• [Exercise] Check each line below for the word "Storage". Then give only how many lines have it.

***** Source data *****

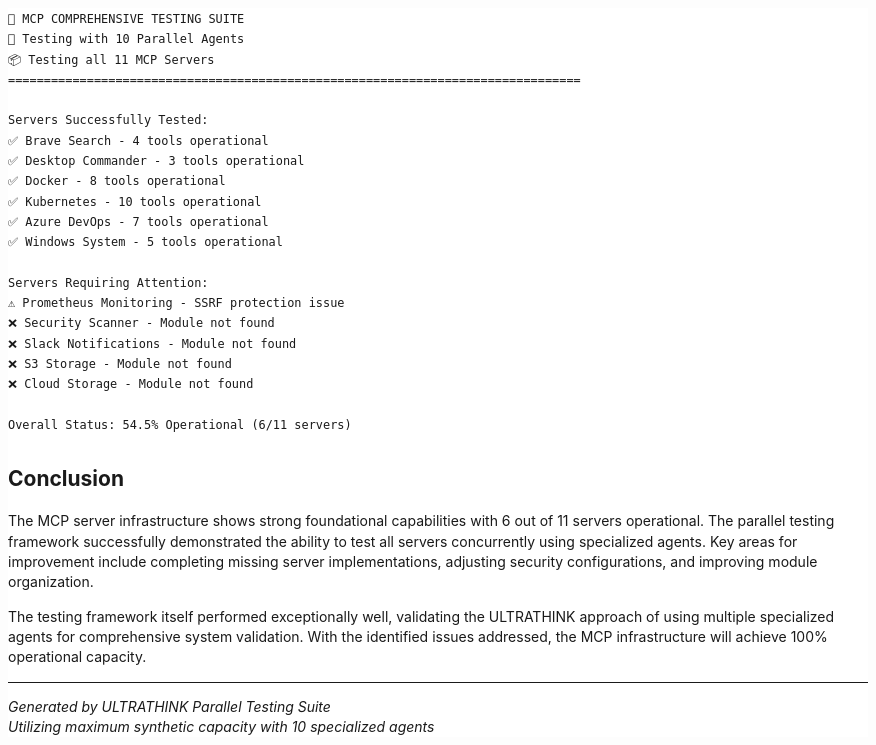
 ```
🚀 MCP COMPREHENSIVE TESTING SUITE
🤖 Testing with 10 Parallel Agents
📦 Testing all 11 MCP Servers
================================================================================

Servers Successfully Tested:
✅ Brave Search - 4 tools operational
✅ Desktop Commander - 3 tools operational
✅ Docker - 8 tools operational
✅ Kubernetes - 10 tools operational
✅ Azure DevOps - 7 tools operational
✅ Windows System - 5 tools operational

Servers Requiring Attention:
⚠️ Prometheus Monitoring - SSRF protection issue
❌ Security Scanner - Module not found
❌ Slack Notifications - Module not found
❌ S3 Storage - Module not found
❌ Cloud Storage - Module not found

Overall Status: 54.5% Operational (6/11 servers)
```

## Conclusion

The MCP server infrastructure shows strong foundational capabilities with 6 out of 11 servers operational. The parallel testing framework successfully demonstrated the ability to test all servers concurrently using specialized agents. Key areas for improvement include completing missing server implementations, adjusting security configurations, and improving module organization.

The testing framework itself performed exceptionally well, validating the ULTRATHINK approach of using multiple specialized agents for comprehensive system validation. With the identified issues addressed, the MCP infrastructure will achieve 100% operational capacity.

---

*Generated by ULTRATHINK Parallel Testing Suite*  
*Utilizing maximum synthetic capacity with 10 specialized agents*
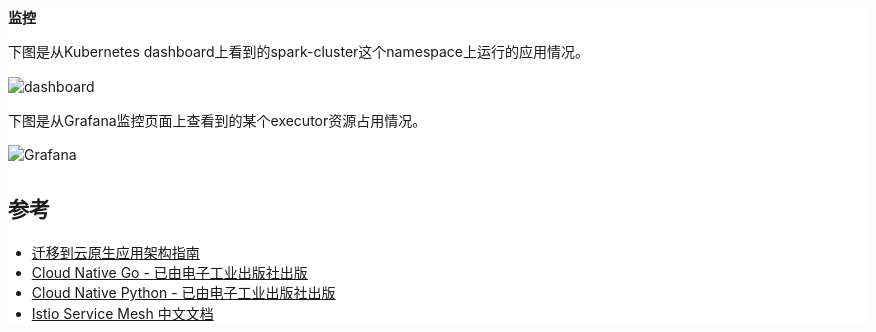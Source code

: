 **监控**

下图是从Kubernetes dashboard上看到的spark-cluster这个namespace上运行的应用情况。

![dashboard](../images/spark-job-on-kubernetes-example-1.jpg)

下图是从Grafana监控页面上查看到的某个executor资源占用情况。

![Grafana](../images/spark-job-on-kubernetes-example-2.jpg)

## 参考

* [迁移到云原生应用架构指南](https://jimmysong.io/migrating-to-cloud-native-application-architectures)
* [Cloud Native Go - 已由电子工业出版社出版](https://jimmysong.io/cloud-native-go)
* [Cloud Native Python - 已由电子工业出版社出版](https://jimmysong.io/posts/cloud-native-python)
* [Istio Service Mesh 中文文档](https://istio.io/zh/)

*****

• [Answer box] 2